Kirsten, though, felt obliged not to abandon her uncle. She tried to hide the feelings she couldn't get over, and she watched him pretend he didn't know how much everything had changed.

And now? She reached for the phone and tapped out his number.

“Hello. Michael Nolan here.” He couldn't call himself
Father
any more. That was one of the new orders he'd been given—since all the recent publicity about priests and sexual abuse—along with no more saying Mass and no more Roman collar. Not to mention no more job with the archdiocesan Office of Liturgy. They'd dump him entirely, if they could. “Hello?” he repeated.

“Oh … hi. It's me. Kirsten.”

“Oh, how are you? You haven't forgotten Thursday, have you?”

“Of course not.” Where once they'd gotten together almost every week to laugh and cry and share their everyday experiences, now maybe once a month they met and went through the motions. She had no expectation that one day things might be the way they used to be. Because no matter how she tried, she couldn't forgive him, not only for what he'd done, but also for hiding it from her … and for the lack of courage that showed.

“Kirsten?”

“Oh,” she said, “sorry. The thing is … I have a conflict on Thursday night.” Which wasn't true. “So how about today?” He'd been there for her. She had to be there for him. “Are you free?”

“Today? Well, Monday nights I usually—”

“I'm thinking lunch.” She knew Monday nights were AA meetings. “Lambs Farm? Noon? My turn to buy.”

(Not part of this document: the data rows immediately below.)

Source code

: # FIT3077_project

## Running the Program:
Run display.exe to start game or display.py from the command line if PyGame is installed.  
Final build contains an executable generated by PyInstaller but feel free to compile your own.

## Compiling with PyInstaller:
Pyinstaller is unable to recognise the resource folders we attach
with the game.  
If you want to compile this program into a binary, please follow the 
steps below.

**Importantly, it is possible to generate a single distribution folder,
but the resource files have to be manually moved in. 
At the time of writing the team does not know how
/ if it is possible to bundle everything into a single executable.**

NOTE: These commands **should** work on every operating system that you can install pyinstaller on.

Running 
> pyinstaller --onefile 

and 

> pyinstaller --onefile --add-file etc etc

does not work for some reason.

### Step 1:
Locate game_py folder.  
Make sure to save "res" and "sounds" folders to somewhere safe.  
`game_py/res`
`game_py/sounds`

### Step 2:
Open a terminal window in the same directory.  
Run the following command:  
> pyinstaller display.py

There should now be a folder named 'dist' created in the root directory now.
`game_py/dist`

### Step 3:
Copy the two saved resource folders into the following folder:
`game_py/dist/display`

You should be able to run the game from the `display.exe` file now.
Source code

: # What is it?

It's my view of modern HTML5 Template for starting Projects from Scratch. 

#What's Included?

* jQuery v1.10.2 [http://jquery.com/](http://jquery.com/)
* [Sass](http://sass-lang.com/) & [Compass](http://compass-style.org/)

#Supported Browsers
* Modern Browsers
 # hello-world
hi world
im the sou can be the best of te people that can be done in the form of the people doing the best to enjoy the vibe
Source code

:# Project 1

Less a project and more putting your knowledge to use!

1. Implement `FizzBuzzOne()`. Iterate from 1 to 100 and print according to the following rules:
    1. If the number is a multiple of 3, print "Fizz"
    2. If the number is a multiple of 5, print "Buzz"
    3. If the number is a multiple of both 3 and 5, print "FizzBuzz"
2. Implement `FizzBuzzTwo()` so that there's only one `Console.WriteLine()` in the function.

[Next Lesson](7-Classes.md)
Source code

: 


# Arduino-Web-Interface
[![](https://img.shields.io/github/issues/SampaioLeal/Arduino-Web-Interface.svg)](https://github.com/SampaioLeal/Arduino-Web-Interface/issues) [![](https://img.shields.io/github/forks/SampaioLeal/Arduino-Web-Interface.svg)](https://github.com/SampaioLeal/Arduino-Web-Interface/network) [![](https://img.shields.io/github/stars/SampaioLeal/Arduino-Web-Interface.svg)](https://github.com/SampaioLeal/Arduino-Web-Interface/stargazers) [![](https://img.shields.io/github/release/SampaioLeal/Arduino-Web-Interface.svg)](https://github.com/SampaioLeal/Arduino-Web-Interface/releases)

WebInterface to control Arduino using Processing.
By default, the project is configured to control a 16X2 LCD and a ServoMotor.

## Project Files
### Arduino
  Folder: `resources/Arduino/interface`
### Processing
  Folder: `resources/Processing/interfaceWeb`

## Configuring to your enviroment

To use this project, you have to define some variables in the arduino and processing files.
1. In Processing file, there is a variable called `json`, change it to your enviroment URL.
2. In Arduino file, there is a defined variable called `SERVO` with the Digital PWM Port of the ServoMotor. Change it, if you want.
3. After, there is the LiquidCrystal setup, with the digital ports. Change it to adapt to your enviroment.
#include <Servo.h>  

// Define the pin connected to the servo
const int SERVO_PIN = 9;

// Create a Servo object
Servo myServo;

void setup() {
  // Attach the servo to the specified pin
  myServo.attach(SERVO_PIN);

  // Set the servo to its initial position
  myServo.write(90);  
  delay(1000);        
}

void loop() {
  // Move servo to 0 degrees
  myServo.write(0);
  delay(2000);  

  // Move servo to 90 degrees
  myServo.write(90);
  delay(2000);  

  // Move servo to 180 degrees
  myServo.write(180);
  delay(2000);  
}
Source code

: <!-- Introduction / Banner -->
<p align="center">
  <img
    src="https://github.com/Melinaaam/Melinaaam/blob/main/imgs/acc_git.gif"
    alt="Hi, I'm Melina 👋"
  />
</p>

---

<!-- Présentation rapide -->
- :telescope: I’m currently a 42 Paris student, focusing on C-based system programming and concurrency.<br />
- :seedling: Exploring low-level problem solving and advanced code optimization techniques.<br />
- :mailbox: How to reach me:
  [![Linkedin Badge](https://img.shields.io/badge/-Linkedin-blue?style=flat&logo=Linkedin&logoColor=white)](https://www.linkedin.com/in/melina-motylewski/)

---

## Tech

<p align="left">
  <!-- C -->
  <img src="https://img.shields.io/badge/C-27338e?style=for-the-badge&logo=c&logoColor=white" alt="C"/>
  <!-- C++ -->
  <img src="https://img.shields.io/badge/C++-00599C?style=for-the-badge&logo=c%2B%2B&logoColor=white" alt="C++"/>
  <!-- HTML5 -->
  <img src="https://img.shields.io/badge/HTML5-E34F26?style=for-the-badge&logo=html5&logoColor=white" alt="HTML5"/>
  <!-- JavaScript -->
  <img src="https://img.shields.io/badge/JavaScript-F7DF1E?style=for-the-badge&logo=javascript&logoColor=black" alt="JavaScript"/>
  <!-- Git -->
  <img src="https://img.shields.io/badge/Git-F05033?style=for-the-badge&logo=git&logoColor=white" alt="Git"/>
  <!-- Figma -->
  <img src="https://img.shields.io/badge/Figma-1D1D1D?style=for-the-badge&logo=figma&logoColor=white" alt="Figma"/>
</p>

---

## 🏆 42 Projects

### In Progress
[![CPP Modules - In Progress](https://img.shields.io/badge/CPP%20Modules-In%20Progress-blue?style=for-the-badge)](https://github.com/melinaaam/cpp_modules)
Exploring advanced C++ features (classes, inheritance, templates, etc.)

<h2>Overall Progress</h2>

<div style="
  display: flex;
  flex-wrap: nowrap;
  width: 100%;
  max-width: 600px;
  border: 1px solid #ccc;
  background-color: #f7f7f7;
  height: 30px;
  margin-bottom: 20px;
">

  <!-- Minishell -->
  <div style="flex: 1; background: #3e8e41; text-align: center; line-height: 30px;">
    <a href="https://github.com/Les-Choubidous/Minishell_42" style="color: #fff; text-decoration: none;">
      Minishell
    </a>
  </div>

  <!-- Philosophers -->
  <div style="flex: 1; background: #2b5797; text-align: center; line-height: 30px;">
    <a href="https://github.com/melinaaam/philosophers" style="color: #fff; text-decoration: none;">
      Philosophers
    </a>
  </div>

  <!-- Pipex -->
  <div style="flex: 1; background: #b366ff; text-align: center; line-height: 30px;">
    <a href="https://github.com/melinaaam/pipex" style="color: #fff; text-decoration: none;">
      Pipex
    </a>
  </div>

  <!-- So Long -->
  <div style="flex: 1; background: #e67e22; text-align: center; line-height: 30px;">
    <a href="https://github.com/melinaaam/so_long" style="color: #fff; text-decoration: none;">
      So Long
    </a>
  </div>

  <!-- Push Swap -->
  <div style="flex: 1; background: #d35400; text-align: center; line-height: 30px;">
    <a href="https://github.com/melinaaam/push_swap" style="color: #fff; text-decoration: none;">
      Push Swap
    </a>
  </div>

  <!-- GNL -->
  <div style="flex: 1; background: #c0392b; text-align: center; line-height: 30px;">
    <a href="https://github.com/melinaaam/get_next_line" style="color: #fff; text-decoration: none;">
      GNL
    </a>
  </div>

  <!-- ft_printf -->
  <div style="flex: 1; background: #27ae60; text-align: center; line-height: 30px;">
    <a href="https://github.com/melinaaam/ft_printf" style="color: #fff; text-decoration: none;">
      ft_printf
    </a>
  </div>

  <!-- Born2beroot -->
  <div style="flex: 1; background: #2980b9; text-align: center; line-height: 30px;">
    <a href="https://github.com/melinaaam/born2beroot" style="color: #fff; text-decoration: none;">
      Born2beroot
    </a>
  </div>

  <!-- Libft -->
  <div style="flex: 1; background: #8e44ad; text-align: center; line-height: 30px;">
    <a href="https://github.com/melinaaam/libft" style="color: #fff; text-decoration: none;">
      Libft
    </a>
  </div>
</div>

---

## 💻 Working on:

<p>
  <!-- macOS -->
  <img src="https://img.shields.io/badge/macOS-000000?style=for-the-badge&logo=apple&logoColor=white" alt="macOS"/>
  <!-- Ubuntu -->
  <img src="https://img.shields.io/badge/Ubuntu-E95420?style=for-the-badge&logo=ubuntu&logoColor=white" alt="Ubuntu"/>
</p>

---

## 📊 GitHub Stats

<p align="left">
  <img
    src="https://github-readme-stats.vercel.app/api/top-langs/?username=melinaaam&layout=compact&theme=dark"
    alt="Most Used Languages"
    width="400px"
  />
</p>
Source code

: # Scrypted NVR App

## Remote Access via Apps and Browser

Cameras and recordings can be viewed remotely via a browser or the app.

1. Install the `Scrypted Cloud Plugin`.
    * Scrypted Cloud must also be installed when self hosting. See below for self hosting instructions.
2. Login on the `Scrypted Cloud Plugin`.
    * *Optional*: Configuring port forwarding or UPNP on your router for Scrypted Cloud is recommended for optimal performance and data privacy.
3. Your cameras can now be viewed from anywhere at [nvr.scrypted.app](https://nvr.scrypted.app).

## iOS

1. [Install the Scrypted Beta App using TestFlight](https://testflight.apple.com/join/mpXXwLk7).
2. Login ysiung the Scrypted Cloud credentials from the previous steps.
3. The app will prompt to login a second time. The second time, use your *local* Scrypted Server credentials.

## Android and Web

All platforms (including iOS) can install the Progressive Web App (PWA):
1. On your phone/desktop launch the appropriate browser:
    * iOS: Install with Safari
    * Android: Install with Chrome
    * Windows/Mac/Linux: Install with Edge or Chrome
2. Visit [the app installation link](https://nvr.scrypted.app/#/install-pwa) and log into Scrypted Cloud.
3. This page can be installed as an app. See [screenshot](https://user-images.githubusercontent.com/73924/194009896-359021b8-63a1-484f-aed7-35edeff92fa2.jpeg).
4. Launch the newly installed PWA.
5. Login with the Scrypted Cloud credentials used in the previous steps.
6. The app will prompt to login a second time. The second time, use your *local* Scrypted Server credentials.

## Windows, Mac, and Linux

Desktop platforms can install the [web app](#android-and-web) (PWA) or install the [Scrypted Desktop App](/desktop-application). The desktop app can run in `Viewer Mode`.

“Sure. That's great. See you there.” He sounded genuinely happy about the change, and she wondered if he'd heard about Thomas Kanowski.

*   *   *

With Lambs Farm maybe twenty-five miles north of the city, Kirsten would need about an hour to go home, get her car, and drive up there. So she had plenty of time. She stripped the rubber bands from the bundle of mail left from Saturday. It was usually 100 percent junk, but once in a while some
real
mail was lurking in there somewhere.

This was one of those times.

It was an ordinary postcard, the kind you buy already stamped. The postmark was Chicago and it was addressed to her “c/o Wild Onion, Ltd.” with a mailing label, but a label that had obviously been cut from another piece of mail, probably a magazine or a catalog, and taped onto the card. On the message side, in penciled block letters, it said:
HERE I COME
.

4.

Three words.
HERE I COME
. Innocuous, really. So why did Kirsten find them so menacing? She thought of calling Dugan, then decided to wait. But until when? Until she knew
who
was coming? Until whoever it was arrived?

And the cops? No way. Even if they considered the postcard a threat worth spending police time and resources on—and they wouldn't—it would take months to get results back from a police lab. Instead, she went next door to Mark Well Diamond Company, Inc., where Mark Brumstein, Andrea's husband, gave her some clear plastic envelopes, the kind he used for sorting gems. They made good evidence bags, one each for the postcard and for every other piece of mail in the bundle. She could take them to Renfroe Laboratories. Any fingerprints Leroy Renfroe found on the card he could check against hers, which he had on file, and against the postal carrier's, which he might find on other pieces of mail. He could also look for any trace substances that might tell them something or could be used for DNA comparison if they ever got another specimen.

If there was anything helpful, Leroy Renfroe would find it. But she didn't go to Leroy's lab. She decided to wait. She was overreacting.

Or was she? Whoever sent that card had taken a piece of her own mail, maybe pulled it out one day through the slot, and cut off the label to tape to the card. The words were:
HERE I COME
. But the message was: “I've been here already.” Like it or not—and she didn't—it spooked her.

She picked up her car and headed north for lunch with Michael. She'd gotten an anonymous note that on its face wasn't even a threat, and she'd learned that a man possibly connected with her uncle—connected in disgrace—had been brutally murdered. Did either she or Michael have real reason for concern? Maybe he and his fellow priests on that
Sun-Times
list did, but
she
certainly didn't. Or was it vice versa? And what perverse stroke of fortune caused both things to happen at the same time?

Yes, she was overreacting. And no, she couldn't keep her eyes off the rearview mirror.